When L5 lands, the agent doesn’t just survive failures. It gets cheaper and better while you sleep.

An L5 transcription service routes the easy 5-minute clips to a cheap model and the hard hour-long meetings to a premium one — automatically, based on observed quality and cost.
An L5 model connector A/B-tests new model versions on a small slice of traffic, measures eval scores, and promotes the better model without anyone clicking a button.
An L5 memory layer notices that two memory nodes always co-occur in retrieval, merges them, and reduces token spend on every future query.

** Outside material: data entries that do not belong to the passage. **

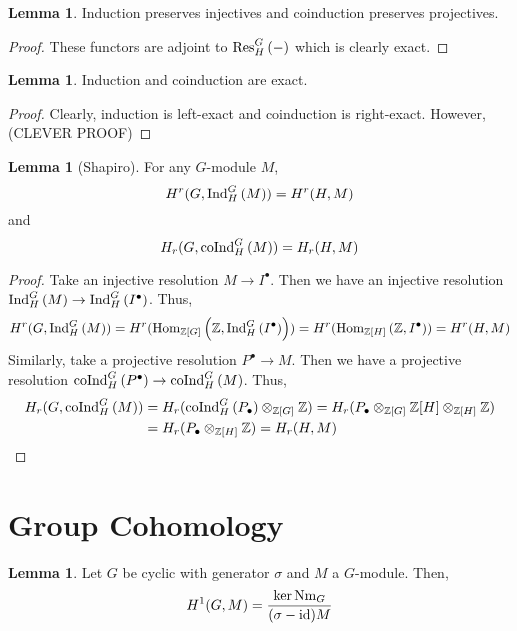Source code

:\documentclass[12pt]{extarticle}
\newcommand{\Hom}[3]{\mathrm{Hom}_{#1}\left( #2, #3 \right)}
\newcommand{\Z}{\mathbb{Z}}
\newcommand{\id}{\mathrm{id}}
\theoremstyle{definition}
\newtheorem{lemma}[theorem]{Lemma}
\begin{document}
\begin{lemma}
Induction preserves injectives and coinduction preserves projectives.
\end{lemma}

\begin{proof}
These functors are adjoint to $\mathrm{Res}^{G}_{H} \left( - \right)$ which is clearly exact.
\end{proof}

\begin{lemma}
Induction and coinduction are exact.
\end{lemma}

\begin{proof}
Clearly, induction is left-exact and coinduction is right-exact. However, (CLEVER PROOF)
\end{proof}

\begin{lemma}[Shapiro]
For any $G$-module $M$,
\[ H^r(G, \mathrm{Ind}^{G}_{H} \left(M\right)) = H^r(H, M) \]
and
\[ H_r(G, \mathrm{coInd}^{G}_{H} \left(M\right)) = H_r(H, M) \]
\end{lemma}

\begin{proof}
Take an injective resolution $M \to I^\bullet$. Then we have an injective resolution $\mathrm{Ind}^{G}_{H} \left(M\right) \to \mathrm{Ind}^{G}_{H} \left(I^\bullet\right)$. Thus,
\begin{align*}
H^r(G, \Ind{G}{H}{M}) = H^r(\Hom{\Z[G]}{\Z}{\Ind{G}{H}{I^\bullet}}) = H^r(\Hom{\Z[H]}{\Z}{I^\bullet}) = H^r(H, M) 
\end{align*}
Similarly, take a projective resolution $P^\bullet \to M$. Then we have a projective resolution $\mathrm{coInd}^{G}_{H} \left(P^\bullet\right) \to \mathrm{coInd}^{G}_{H} \left(M\right)$. Thus,
\begin{align*}
H_r(G, \coInd{G}{H}{M}) & = H_r(\coInd{G}{H}{P_\bullet} \otimes_{\Z[G]} \Z) = H_r(P_\bullet \otimes_{\Z[G]} \Z[H] \otimes_{\Z[H]} \Z)
\\
& = H_r(P_\bullet \otimes_{\Z[H]} \Z) = H_r(H, M) 
\end{align*}
\end{proof}


\section{Group Cohomology}

\begin{lemma}
Let $G$ be cyclic with generator $\sigma$ and $M$ a $G$-module. Then,
\[ H^1(G, M) = \frac{\ker{\Nm_G}}{(\sigma - \id) M} \]
\end{lemma}
\end{document}
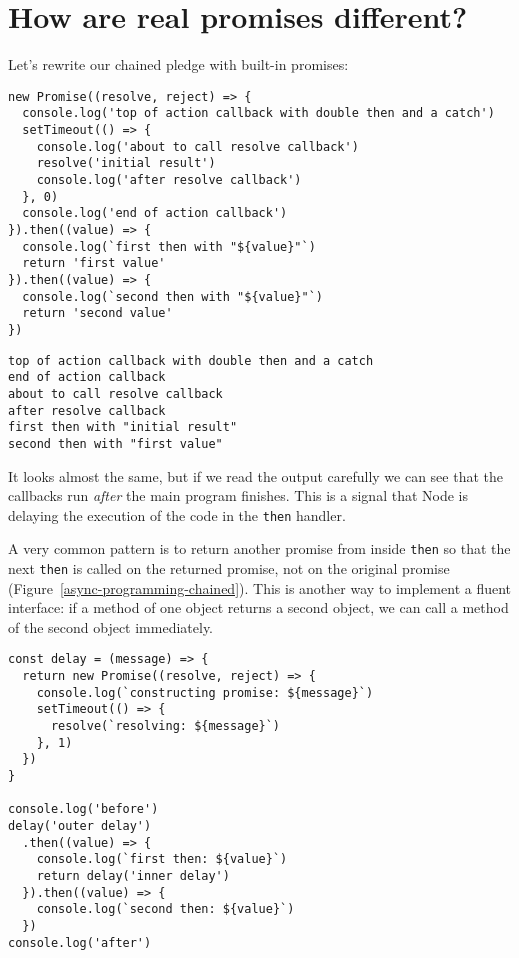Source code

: \documentclass[krantzl]{krantz}
\newcommand{\figref}[1]{Figure~\ref{#1}}
\begin{document}
\section{How are real promises different?}\label{async-programming-real}


Let’s rewrite our chained pledge with built-in promises:


\begin{lstlisting}[frame=tblr]
new Promise((resolve, reject) => {
  console.log('top of action callback with double then and a catch')
  setTimeout(() => {
    console.log('about to call resolve callback')
    resolve('initial result')
    console.log('after resolve callback')
  }, 0)
  console.log('end of action callback')
}).then((value) => {
  console.log(`first then with "${value}"`)
  return 'first value'
}).then((value) => {
  console.log(`second then with "${value}"`)
  return 'second value'
})
\end{lstlisting}



\begin{lstlisting}[frame=tblr,backgroundcolor=\color{black!5}]
top of action callback with double then and a catch
end of action callback
about to call resolve callback
after resolve callback
first then with "initial result"
second then with "first value"
\end{lstlisting}



It looks almost the same,
but if we read the output carefully
we can see that the callbacks run \emph{after} the main program finishes.
This is a signal that Node is delaying the execution of the code in the \texttt{then} handler.


A very common pattern is to return another promise from inside \texttt{then}
so that the next \texttt{then} is called on the returned promise,
not on the original promise
(\figref{async-programming-chained}).
This is another way to implement a fluent interface:
if a method of one object returns a second object,
we can call a method of the second object immediately.


\begin{lstlisting}[frame=tblr]
const delay = (message) => {
  return new Promise((resolve, reject) => {
    console.log(`constructing promise: ${message}`)
    setTimeout(() => {
      resolve(`resolving: ${message}`)
    }, 1)
  })
}

console.log('before')
delay('outer delay')
  .then((value) => {
    console.log(`first then: ${value}`)
    return delay('inner delay')
  }).then((value) => {
    console.log(`second then: ${value}`)
  })
console.log('after')
\end{lstlisting}
\end{document}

None of this requires AGI. It requires labeled evaluation data, hard cost ceilings, and the L0–L4 foundations underneath. The point of the scale is that L5 is the natural consequence of doing L1 through L4 well. Skip a level, and L5 becomes impossible.

What I’m Doing With This

I rated every product in the Arcanada ecosystem on this scale. The ecosystem average is around L1.8 — most things sit at L2, a few at L1. The L2 products are confidently L2 only when they have a /health endpoint, classified errors, and report status to Ops Bot.

The ratings, target levels, and the specific gaps that block each climb, are public: arcanada.ai/agent-roles. The full L0–L5 spec, with examples, is at arcanada.ai/agent-roles/autonomous-levels.

From here on, every task I close should move at least one product one step closer to its target level. Some of those steps are tiny — adding a /health endpoint, structuring an exception hierarchy. Some are large — wiring up a fallback chain across three model providers with circuit breakers per provider. Either way, the scale gives me a coordinate system. I always know where each product is and what the next step looks like.

If you’re building agent systems, I recommend the same exercise. Start with the TM Forum scale. Read the Ericsson materials for the operator perspective, the McKinsey piece for the agentic-AI framing, and the Gartner article for the governance side. Add the AI-specific dimensions. Rate your products honestly. Publish the ratings, even if it’s embarrassing. Then climb.

I wouldn’t have done the digging without Kirill Simakov’s post — the trail led to a body of work that I’ll keep referencing. Sometimes the most useful thing a piece of writing does is send you looking.